On June 2, 2021, after a grueling six month proxy battle with the investment firm Engine No. 1, oil and gas giant Exxon Mobil reported final vote results from its annual shareholder meeting, announcing the election of three of Engine No. 1’s nominees to the company’s nine-person board.  Engine No. 1’s victory represented a watershed moment.  The activist fund had succeeded in mounting a first-of-its-kind, environmentally-focused proxy contest that called on shareholders to vote for its director candidates as part of a corporate overhaul to reduce Exxon’s carbon footprint and accelerate its transition from fossil fuels.  Owning only a 0.02% stake, Engine No. 1 managed to get its nominees elected by winning the support of Exxon’s largest shareholders⸺including BlackRock, State Street and Vanguard or the “Big Three”⸺who had come to support efforts to combat climate change and other Environmental, Social and Governance causes.

While Engine No. 1’s victory generated significant attention in the business media, it was not the only activist fund with which Exxon found itself clashing that year.  Almost concurrently with Engine No. 1’s launch of its campaign in December 2020, though to less fanfare, New York-based hedge fund D.E. Shaw began calling on Exxon to cut capital expenditures and operating expenses to maintain its dividend.  Unlike Engine No. 1, D.E. Shaw spearheaded a private pressure campaign focused on pushing Exxon to take actions to maximize financial returns, and to do so quickly.  Three months before Exxon’s annual meeting, Exxon and D.E. Shaw agreed to bury the hatchet, with Exxon announcing its commitment to realize $6 billion in cost savings and adding two new independent directors to its board with “expertise in capital allocation.”

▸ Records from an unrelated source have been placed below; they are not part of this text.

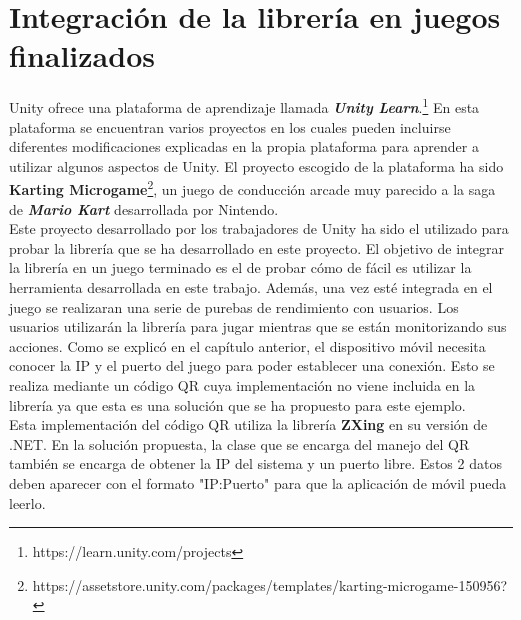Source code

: \section{Integraci\'on de la librer\'ia en juegos finalizados}

Unity ofrece una plataforma de aprendizaje llamada \textbf{\textit{Unity Learn}}.\footnote{https://learn.unity.com/projects} En esta plataforma se encuentran varios proyectos en los cuales pueden incluirse diferentes modificaciones explicadas en la propia plataforma para aprender a utilizar algunos aspectos de Unity. El proyecto escogido de la plataforma ha sido \textbf{Karting Microgame}\footnote{https://assetstore.unity.com/packages/templates/karting-microgame-150956?}, un juego de conducci\'on arcade muy parecido a la saga de \textbf{\textit{Mario Kart}} desarrollada por Nintendo.\\

Este proyecto desarrollado por los trabajadores de Unity ha sido el utilizado para probar la librer\'ia que se ha desarrollado en este proyecto. El objetivo de integrar la librer\'ia en un juego terminado es el de probar c\'omo de f\'acil es utilizar la herramienta desarrollada en este trabajo. Adem\'as, una vez est\'e integrada en el juego se realizaran una serie de purebas de rendimiento con usuarios. Los usuarios utilizar\'an la librer\'ia para jugar mientras que se est\'an monitorizando sus acciones. Como se explic\'o en el cap\'itulo anterior, el dispositivo m\'ovil necesita conocer la IP y el puerto del juego para poder establecer una conexi\'on. Esto se realiza mediante un c\'odigo QR cuya implementaci\'on no viene incluida en la librer\'ia ya que esta es una soluci\'on que se ha propuesto para este ejemplo.\\

Esta implementaci\'on del c\'odigo QR utiliza la librer\'ia \textbf{ZXing} en su versi\'on de .NET. En la soluci\'on propuesta, la clase que se encarga del manejo del QR tambi\'en se encarga de obtener la IP del sistema y un puerto libre. Estos 2 datos deben aparecer con el formato "IP:Puerto" para que la aplicaci\'on de m\'ovil pueda leerlo. \\


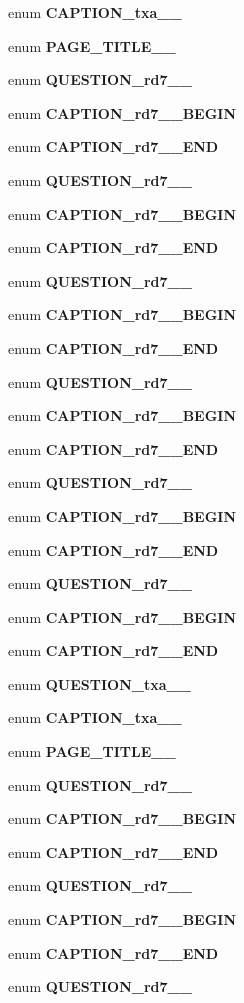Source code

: \begin{CompactItemize}
\item 
enum {\bf CAPTION\_\-txa\_\_\-} 
\item 
enum {\bf PAGE\_\-TITLE\_\_\-} 
\item 
enum {\bf QUESTION\_\-rd7\_\_\-} 
\item 
enum {\bf CAPTION\_\-rd7\_\_\-BEGIN} 
\item 
enum {\bf CAPTION\_\-rd7\_\_\-END} 
\item 
enum {\bf QUESTION\_\-rd7\_\_\-} 
\item 
enum {\bf CAPTION\_\-rd7\_\_\-BEGIN} 
\item 
enum {\bf CAPTION\_\-rd7\_\_\-END} 
\item 
enum {\bf QUESTION\_\-rd7\_\_\-} 
\item 
enum {\bf CAPTION\_\-rd7\_\_\-BEGIN} 
\item 
enum {\bf CAPTION\_\-rd7\_\_\-END} 
\item 
enum {\bf QUESTION\_\-rd7\_\_\-} 
\item 
enum {\bf CAPTION\_\-rd7\_\_\-BEGIN} 
\item 
enum {\bf CAPTION\_\-rd7\_\_\-END} 
\item 
enum {\bf QUESTION\_\-rd7\_\_\-} 
\item 
enum {\bf CAPTION\_\-rd7\_\_\-BEGIN} 
\item 
enum {\bf CAPTION\_\-rd7\_\_\-END} 
\item 
enum {\bf QUESTION\_\-rd7\_\_\-} 
\item 
enum {\bf CAPTION\_\-rd7\_\_\-BEGIN} 
\item 
enum {\bf CAPTION\_\-rd7\_\_\-END} 
\item 
enum {\bf QUESTION\_\-txa\_\_\-} 
\item 
enum {\bf CAPTION\_\-txa\_\_\-} 
\item 
enum {\bf PAGE\_\-TITLE\_\_\-} 
\item 
enum {\bf QUESTION\_\-rd7\_\_\-} 
\item 
enum {\bf CAPTION\_\-rd7\_\_\-BEGIN} 
\item 
enum {\bf CAPTION\_\-rd7\_\_\-END} 
\item 
enum {\bf QUESTION\_\-rd7\_\_\-} 
\item 
enum {\bf CAPTION\_\-rd7\_\_\-BEGIN} 
\item 
enum {\bf CAPTION\_\-rd7\_\_\-END} 
\item 
enum {\bf QUESTION\_\-rd7\_\_\-} 
\item 

\end{CompactItemize}
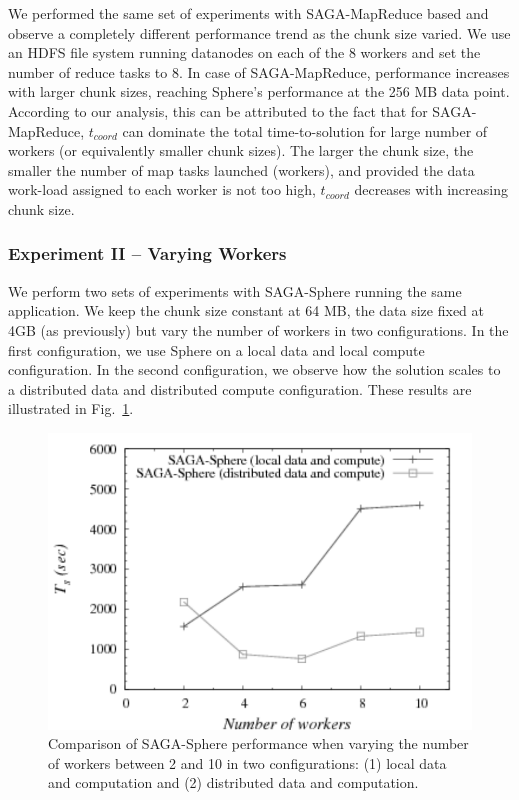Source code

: \documentclass[graybox]{svmult}
\begin{document}
We performed the same set of experiments with SAGA-MapReduce based \wc
and observe a completely different performance trend as the chunk size
varied.  We use an HDFS file system running datanodes on each of the 8
workers and set the number of reduce tasks to 8.  In case of
SAGA-MapReduce, performance increases with larger chunk sizes,
reaching Sphere's performance at the 256 MB data point.  According to
our analysis, this can be attributed to the fact that for
SAGA-MapReduce, $t_{coord}$ can dominate the total time-to-solution
for large number of workers (or equivalently smaller chunk sizes).
The larger the chunk size, the smaller the number of map tasks
launched (workers), and provided the data work-load assigned to each
worker is not too high, $t_{coord}$ decreases with increasing chunk
size.


\subsubsection{Experiment II -- Varying Workers}

We perform two sets of experiments with SAGA-Sphere running the same
\wc application.  We keep the chunk size constant at 64 MB, the data
size fixed at 4GB (as previously) but vary the number of workers in
two configurations. In the first configuration, we use Sphere on a
local data and local compute configuration. In the second
configuration, we observe how the solution scales to a distributed
data and distributed compute configuration. These results are
illustrated in Fig.~\ref{fig:sphere_varying_workers}.  

\begin{figure}[htb!]
 \includegraphics[width=1.0\textwidth]{figures/sphere_varying_workers-gray.pdf}
 \caption{
   Comparison of SAGA-Sphere performance when varying the number of workers
   between 2 and 10 in two configurations: (1) local data and computation
   and (2) distributed data and computation.
   \label{fig:sphere_varying_workers}
   }
\end{figure}
\end{document}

At first glance, Engine No. 1 and D.E. Shaw’s campaigns could not appear to be any more different.  On one level, they seem to embody the two competing visions of the public corporation that have been driving much of today’s debate about the future of capitalism, with Engine No. 1’s call for greater environmental consciousness signifying a broader-minded, socially-oriented model of corporate purpose, in contrast to D.E. Shaw’s narrower emphasis on financial returns.  But looking deeper, the success of Engine No.1 and D.E. Shaw’s efforts reveal a common thread⸺the growing power of asset managers over America’s public companies. Over the last 70 years, institutional investors⸺ranging from activist hedge funds to the large passive index funds ⸺have come to own the substantial majority of corporate equities in the United States, and have wielded that ownership to reshape corporate America.

My new book, The New Power Brokers:  The Rise of Asset Manager Capitalism and the New Economic Order, chronicles the economic, legal, and technological developments at the heart of this transformation, and discusses how those developments should inform our thinking about the political economy of capitalism in the 21st century.  In particular, I make three overarching arguments:

First, the rise of asset managers has radically altered the structure of our public markets in ways that call for a reexamination of many of the ideas and assumptions that have long animated discourse about the relationship between shareholders and the companies in which they invest.  The conception of shareholder interests as a central focus in corporate governance originally emerged in the early 20th century as a response to the rise of big business and corporate tycoons who faced relatively limited constraints from shareholders and others in how they operated their businesses.  Whether that focus remains sensible today is less clear cut now when, unlike the widely dispersed shareholders of the past, today’s shareholders are mostly global asset management firms that are functionally investment intermediaries and whose significant⸺often controlling⸺positions in their target companies make it impossible for the latter to ignore their dictates.  The nature of investing has also profoundly changed.  In conventional thinking, the shareholder is thought of as an individual investor in a single company or limited universe of companies, whereas the underlying providers of capital to the asset management industry are for the most part regular working people investing through 401(k) accounts and retirement plans, the proceeds of which are then deployed by institutional investors in a variety of strategies across a broadly diversified range of assets.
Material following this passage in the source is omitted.